Name: ______Student ID:______
CS 354 Exam 2
Exam code: A
Instructions:
- No electronic devices allowed while taking this exam. No calculators, no cell phones.
- Do not open this exam until the examiners instruct to you.
- Fill in your name and UW Student ID on all the pages of this exam.
- Do not detach the sheets of this exam. If you do so, please let the proctors know so they can staple it back for you.
- You have 1 hour and 30 minutes to answer all the questions.
- Please check that this exam contains X printed pages.
- The total points achievable in this exam is X pts. The actual grade will be for 100 points with 5 points as bonus.
- All the x86 instructions in this exam follow the AT&T syntax discussed in the class lectures.
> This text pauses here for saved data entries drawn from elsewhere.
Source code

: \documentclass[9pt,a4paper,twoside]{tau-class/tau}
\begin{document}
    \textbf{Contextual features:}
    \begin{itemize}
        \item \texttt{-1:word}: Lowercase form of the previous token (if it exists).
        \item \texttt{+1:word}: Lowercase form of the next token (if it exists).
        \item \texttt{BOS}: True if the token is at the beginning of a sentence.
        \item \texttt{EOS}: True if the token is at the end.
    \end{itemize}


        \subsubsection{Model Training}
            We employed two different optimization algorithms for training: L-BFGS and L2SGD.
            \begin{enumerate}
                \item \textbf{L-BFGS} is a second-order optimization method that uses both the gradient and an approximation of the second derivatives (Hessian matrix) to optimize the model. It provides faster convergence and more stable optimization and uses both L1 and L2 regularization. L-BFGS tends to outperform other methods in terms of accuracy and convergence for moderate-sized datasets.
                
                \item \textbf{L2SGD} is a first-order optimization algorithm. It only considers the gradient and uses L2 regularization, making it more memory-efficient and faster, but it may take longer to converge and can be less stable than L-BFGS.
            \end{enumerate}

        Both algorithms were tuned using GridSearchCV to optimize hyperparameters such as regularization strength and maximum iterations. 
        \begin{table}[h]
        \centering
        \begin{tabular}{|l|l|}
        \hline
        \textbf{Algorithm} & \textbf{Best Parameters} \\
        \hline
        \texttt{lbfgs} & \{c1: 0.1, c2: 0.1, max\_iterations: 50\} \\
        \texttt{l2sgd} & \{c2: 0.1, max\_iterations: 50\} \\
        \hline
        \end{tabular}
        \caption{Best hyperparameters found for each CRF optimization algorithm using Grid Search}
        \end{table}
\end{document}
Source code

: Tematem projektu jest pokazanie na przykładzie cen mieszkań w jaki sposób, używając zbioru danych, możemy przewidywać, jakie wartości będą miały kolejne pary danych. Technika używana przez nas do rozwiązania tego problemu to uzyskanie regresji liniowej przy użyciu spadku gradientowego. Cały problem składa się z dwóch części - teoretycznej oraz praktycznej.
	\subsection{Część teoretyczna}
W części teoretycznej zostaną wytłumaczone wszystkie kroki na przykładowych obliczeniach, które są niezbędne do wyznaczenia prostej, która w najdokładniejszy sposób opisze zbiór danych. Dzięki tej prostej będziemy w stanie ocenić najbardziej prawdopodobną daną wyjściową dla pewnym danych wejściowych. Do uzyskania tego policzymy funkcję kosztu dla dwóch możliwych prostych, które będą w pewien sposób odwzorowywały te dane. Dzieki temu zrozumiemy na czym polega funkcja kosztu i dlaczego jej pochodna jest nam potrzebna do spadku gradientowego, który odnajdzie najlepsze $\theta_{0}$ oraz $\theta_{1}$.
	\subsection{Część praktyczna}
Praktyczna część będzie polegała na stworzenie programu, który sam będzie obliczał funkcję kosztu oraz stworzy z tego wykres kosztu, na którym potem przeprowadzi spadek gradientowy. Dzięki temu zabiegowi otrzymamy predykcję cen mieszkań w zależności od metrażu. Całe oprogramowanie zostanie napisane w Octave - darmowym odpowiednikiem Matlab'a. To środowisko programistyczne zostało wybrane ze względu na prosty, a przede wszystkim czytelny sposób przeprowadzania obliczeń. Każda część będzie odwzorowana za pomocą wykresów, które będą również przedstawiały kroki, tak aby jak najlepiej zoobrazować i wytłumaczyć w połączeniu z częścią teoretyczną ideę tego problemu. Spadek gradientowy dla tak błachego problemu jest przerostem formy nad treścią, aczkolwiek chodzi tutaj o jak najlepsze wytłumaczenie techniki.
Your answers must also follow the AT&T syntax.
- Assume a little endian machine in case you need to in order answer a question.
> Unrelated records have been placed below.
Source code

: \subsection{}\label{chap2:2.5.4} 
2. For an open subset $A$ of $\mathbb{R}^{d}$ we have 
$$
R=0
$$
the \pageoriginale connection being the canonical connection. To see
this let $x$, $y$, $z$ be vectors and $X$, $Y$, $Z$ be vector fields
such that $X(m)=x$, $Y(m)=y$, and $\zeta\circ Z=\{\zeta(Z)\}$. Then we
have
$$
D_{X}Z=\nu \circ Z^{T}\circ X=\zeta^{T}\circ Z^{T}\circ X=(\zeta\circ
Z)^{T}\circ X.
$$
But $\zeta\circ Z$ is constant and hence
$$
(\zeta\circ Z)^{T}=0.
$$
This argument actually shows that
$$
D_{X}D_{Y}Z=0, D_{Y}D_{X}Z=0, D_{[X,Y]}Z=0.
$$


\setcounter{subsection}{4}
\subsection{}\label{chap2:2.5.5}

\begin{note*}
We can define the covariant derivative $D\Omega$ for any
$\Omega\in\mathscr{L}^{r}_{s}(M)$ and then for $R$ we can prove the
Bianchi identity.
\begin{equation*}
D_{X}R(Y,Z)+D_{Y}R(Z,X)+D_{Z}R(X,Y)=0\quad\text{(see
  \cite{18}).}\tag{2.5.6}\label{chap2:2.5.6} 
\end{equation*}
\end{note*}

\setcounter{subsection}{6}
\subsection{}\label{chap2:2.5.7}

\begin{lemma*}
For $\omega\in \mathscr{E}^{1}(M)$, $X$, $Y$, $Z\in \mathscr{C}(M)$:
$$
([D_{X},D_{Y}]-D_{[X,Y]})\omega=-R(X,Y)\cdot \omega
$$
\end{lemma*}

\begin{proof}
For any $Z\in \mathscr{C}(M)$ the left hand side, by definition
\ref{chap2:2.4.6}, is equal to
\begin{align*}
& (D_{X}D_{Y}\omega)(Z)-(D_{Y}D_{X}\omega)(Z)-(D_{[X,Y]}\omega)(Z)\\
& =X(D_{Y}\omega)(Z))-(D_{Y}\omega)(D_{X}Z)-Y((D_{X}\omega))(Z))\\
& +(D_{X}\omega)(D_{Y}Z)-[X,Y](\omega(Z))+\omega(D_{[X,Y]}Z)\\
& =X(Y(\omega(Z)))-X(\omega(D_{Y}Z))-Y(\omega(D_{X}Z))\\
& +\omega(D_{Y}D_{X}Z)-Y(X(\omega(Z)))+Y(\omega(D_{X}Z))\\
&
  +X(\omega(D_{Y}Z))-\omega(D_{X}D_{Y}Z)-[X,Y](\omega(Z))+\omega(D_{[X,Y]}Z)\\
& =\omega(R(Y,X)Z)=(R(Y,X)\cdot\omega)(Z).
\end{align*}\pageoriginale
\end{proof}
- All sizes are specified as a power of 2 (e.g., 1 KB is 210 B or 1024 B).
- In case you need a clarification or any other help during the exam, raise your hand and one of the proctors will assist you.
- Last page of this exam is intentionally empty and you can use it for your rough work and other calculations.
Worth / Points Earned
Question 1 / 10 points
Question 2 / 16 points
Question 3 / 16 points
Question 4 / 20 points
Question 5 / 22 points
Question 6 / 10 points
Question 7 / 10 points
Total / 104 points
Question 1: Cache design (10 points)
Answer the following questions.
An address is split into the following parts to access a cache:
0000 0000 0000 0000 0000 0000 0000 0000 0000
|______|______|______|
tag index block offset
(A)What is the maximum amount of memory you can address with an address of this size? Express your answer as 2 to some power (e.g., 210 Bytes)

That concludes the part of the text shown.